▸ What you should do
Which lines of the entries below run from the one holding "Explanation: The original" to the one holding "Fix: Refactored the", inclusive? Set down exactly those lines and no others.

▸ Input for this task
:::::

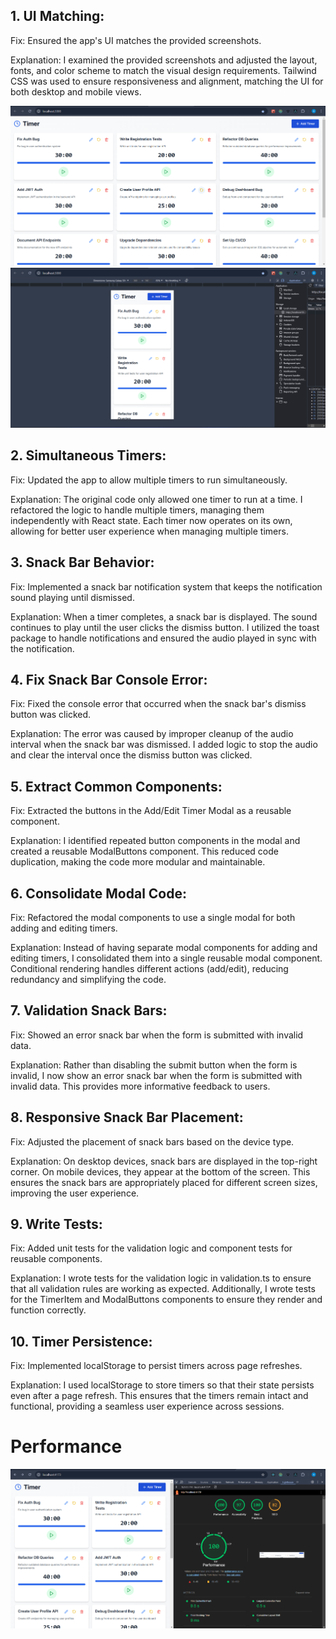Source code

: ## 1. UI Matching:

Fix: Ensured the app's UI matches the provided screenshots.

Explanation: I examined the provided screenshots and adjusted the layout, fonts, and color scheme to match the visual design requirements. Tailwind CSS was used to ensure responsiveness and alignment, matching the UI for both desktop and mobile views.

<img src="./src/assets/disktop-view.png">
<img src="./src/assets/mobile-view.png">

## 2. Simultaneous Timers:

Fix: Updated the app to allow multiple timers to run simultaneously.

Explanation: The original code only allowed one timer to run at a time. I refactored the logic to handle multiple timers, managing them independently with React state. Each timer now operates on its own, allowing for better user experience when managing multiple timers.

## 3. Snack Bar Behavior:

Fix: Implemented a snack bar notification system that keeps the notification sound playing until dismissed.

Explanation: When a timer completes, a snack bar is displayed. The sound continues to play until the user clicks the dismiss button. I utilized the toast package to handle notifications and ensured the audio played in sync with the notification.

## 4. Fix Snack Bar Console Error:

Fix: Fixed the console error that occurred when the snack bar's dismiss button was clicked.

Explanation: The error was caused by improper cleanup of the audio interval when the snack bar was dismissed. I added logic to stop the audio and clear the interval once the dismiss button was clicked.

## 5. Extract Common Components:

Fix: Extracted the buttons in the Add/Edit Timer Modal as a reusable component.

Explanation: I identified repeated button components in the modal and created a reusable ModalButtons component. This reduced code duplication, making the code more modular and maintainable.

## 6. Consolidate Modal Code:

Fix: Refactored the modal components to use a single modal for both adding and editing timers.

Explanation: Instead of having separate modal components for adding and editing timers, I consolidated them into a single reusable modal component. Conditional rendering handles different actions (add/edit), reducing redundancy and simplifying the code.

## 7. Validation Snack Bars:

Fix: Showed an error snack bar when the form is submitted with invalid data.

Explanation: Rather than disabling the submit button when the form is invalid, I now show an error snack bar when the form is submitted with invalid data. This provides more informative feedback to users.

## 8. Responsive Snack Bar Placement:

Fix: Adjusted the placement of snack bars based on the device type.

Explanation: On desktop devices, snack bars are displayed in the top-right corner. On mobile devices, they appear at the bottom of the screen. This ensures the snack bars are appropriately placed for different screen sizes, improving the user experience.

## 9. Write Tests:

Fix: Added unit tests for the validation logic and component tests for reusable components.

Explanation: I wrote tests for the validation logic in validation.ts to ensure that all validation rules are working as expected. Additionally, I wrote tests for the TimerItem and ModalButtons components to ensure they render and function correctly.

## 10. Timer Persistence:

Fix: Implemented localStorage to persist timers across page refreshes.

Explanation: I used localStorage to store timers so that their state persists even after a page refresh. This ensures that the timers remain intact and functional, providing a seamless user experience across sessions.

# Performance

<img src="./src/assets/performance-report.png">
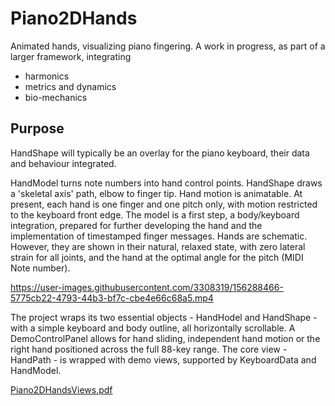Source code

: # Piano2DHands
Animated hands, visualizing piano fingering. A work in progress, as part of a larger framework, integrating
- harmonics
- metrics and dynamics
- bio-mechanics

## Purpose
HandShape will typically be an overlay for the piano keyboard, their data and behaviour integrated.

HandModel turns note numbers into hand control points. HandShape draws a 'skeletal axis' path, elbow to finger tip. Hand motion is animatable. At present, each hand is one finger and one pitch only, with motion restricted to the keyboard front edge. The model is a first step, a body/keyboard integration, prepared for further developing the hand and the implementation of timestamped finger messages. Hands are schematic. However, they are shown in their natural, relaxed state, with zero lateral strain for all joints, and the hand at the optimal angle for the pitch (MIDI Note number).


https://user-images.githubusercontent.com/3308319/156288466-5775cb22-4793-44b3-bf7c-cbe4e66c68a5.mp4

The project wraps its two essential objects - HandHodel and HandShape - with a simple keyboard and body outline, all horizontally scrollable. A DemoControlPanel allows for hand sliding, independent hand motion or the right hand positioned across the full 88-key range. The core view - HandPath - is wrapped with demo views, supported by KeyboardData and HandModel.

[Piano2DHandsViews.pdf](https://github.com/eNorthug/Piano2DHands/files/8166499/Piano2DHandsViews.pdf)

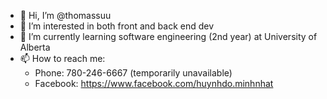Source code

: - 👋 Hi, I’m @thomassuu
- 👀 I’m interested in both front and back end dev
- 🌱 I’m currently learning software engineering (2nd year) at University of Alberta
- 📫 How to reach me:
    * Phone: 780-246-6667 (temporarily unavailable)
    * Facebook: https://www.facebook.com/huynhdo.minhnhat

<!---
thomassuu/thomassuu is a ✨ special ✨ repository because its `README.md` (this file) appears on your GitHub profile.
You can click the Preview link to take a look at your changes.
--->
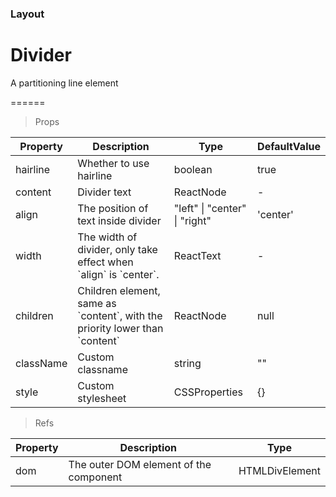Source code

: ### Layout

# Divider 

A partitioning line element

======

> Props

|Property|Description|Type|DefaultValue|
|----------|-------------|------|------|
|hairline|Whether to use hairline|boolean|true|
|content|Divider text|ReactNode|-|
|align|The position of text inside divider|"left" \| "center" \| "right"|'center'|
|width|The width of divider, only take effect when \`align\` is \`center\`\.|ReactText|-|
|children|Children element, same as \`content\`, with the priority lower than \`content\`|ReactNode|null|
|className|Custom classname|string|""|
|style|Custom stylesheet|CSSProperties|{}|

> Refs

|Property|Description|Type|
|----------|-------------|------|
|dom|The outer DOM element of the component|HTMLDivElement|
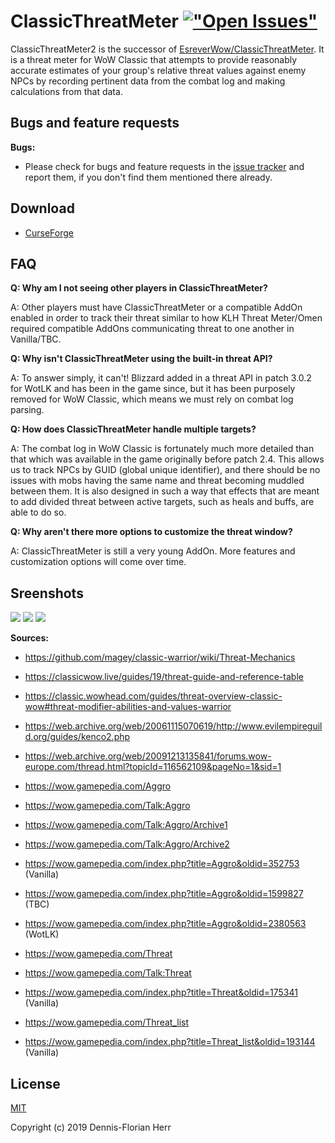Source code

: # ClassicThreatMeter [!["Open Issues"](https://img.shields.io/github/issues-raw/dfherr/ClassicThreatMeter2.svg)](https://github.com/dfherr/ClassicThreatMeter2/issues)
ClassicThreatMeter2 is the successor of [EsreverWow/ClassicThreatMeter](https://github.com/EsreverWoW/ClassicThreatMeter). It is a threat meter for WoW Classic that attempts to provide reasonably accurate estimates of your group's relative threat values against enemy NPCs by recording pertinent data from the combat log and making calculations from that data.

## Bugs and feature requests
**Bugs:**
 - Please check for bugs and feature requests in the [issue tracker](https://github.com/dfherr/ClassicThreatMeter2/issues) and report them, if you don't find them mentioned there already.

## Download
 - [CurseForge](https://www.curseforge.com/wow/addons/classicthreatmeter2)

## FAQ
**Q: Why am I not seeing other players in ClassicThreatMeter?**
 
A: Other players must have ClassicThreatMeter or a compatible AddOn enabled in order to track their threat similar to how KLH Threat Meter/Omen required compatible AddOns communicating threat to one another in Vanilla/TBC.

**Q: Why isn't ClassicThreatMeter using the built-in threat API?**

A: To answer simply, it can't! Blizzard added in a threat API in patch 3.0.2 for WotLK and has been in the game since, but it has been purposely removed for WoW Classic, which means we must rely on combat log parsing.

**Q: How does ClassicThreatMeter handle multiple targets?**

A: The combat log in WoW Classic is fortunately much more detailed than that which was available in the game originally before patch 2.4. This allows us to track NPCs by GUID (global unique identifier), and there should be no issues with mobs having the same name and threat becoming muddled between them. It is also designed in such a way that effects that are meant to add divided threat between active targets, such as heals and buffs, are able to do so.

**Q: Why aren't there more options to customize the threat window?**

A: ClassicThreatMeter is still a very young AddOn. More features and customization options will come over time.

## Sreenshots
<img src="https://i.imgur.com/7ipFacm.png">
<img src="https://i.imgur.com/FUg8kLg.png">
<img src="https://i.imgur.com/bDxNw6X.png">

**Sources:**
 - https://github.com/magey/classic-warrior/wiki/Threat-Mechanics
 - https://classicwow.live/guides/19/threat-guide-and-reference-table
 - https://classic.wowhead.com/guides/threat-overview-classic-wow#threat-modifier-abilities-and-values-warrior

 - https://web.archive.org/web/20061115070619/http://www.evilempireguild.org/guides/kenco2.php
 - https://web.archive.org/web/20091213135841/forums.wow-europe.com/thread.html?topicId=116562109&pageNo=1&sid=1

 - https://wow.gamepedia.com/Aggro
 - https://wow.gamepedia.com/Talk:Aggro
 - https://wow.gamepedia.com/Talk:Aggro/Archive1
 - https://wow.gamepedia.com/Talk:Aggro/Archive2
 - https://wow.gamepedia.com/index.php?title=Aggro&oldid=352753 (Vanilla)
 - https://wow.gamepedia.com/index.php?title=Aggro&oldid=1599827 (TBC)
 - https://wow.gamepedia.com/index.php?title=Aggro&oldid=2380563 (WotLK)

 - https://wow.gamepedia.com/Threat
 - https://wow.gamepedia.com/Talk:Threat
 - https://wow.gamepedia.com/index.php?title=Threat&oldid=175341 (Vanilla)

 - https://wow.gamepedia.com/Threat_list
 - https://wow.gamepedia.com/index.php?title=Threat_list&oldid=193144 (Vanilla)

## License

[MIT](license/ClassicThreatMeter2)

Copyright (c) 2019 Dennis-Florian Herr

:::::

▸ Answer
Explanation: The original code only allowed one timer to run at a time. I refactored the logic to handle multiple timers, managing them independently with React state. Each timer now operates on its own, allowing for better user experience when managing multiple timers.

## 3. Snack Bar Behavior:

Fix: Implemented a snack bar notification system that keeps the notification sound playing until dismissed.

Explanation: When a timer completes, a snack bar is displayed. The sound continues to play until the user clicks the dismiss button. I utilized the toast package to handle notifications and ensured the audio played in sync with the notification.

## 4. Fix Snack Bar Console Error:

Fix: Fixed the console error that occurred when the snack bar's dismiss button was clicked.

Explanation: The error was caused by improper cleanup of the audio interval when the snack bar was dismissed. I added logic to stop the audio and clear the interval once the dismiss button was clicked.

## 5. Extract Common Components:

Fix: Extracted the buttons in the Add/Edit Timer Modal as a reusable component.

Explanation: I identified repeated button components in the modal and created a reusable ModalButtons component. This reduced code duplication, making the code more modular and maintainable.

## 6. Consolidate Modal Code:

Fix: Refactored the modal components to use a single modal for both adding and editing timers.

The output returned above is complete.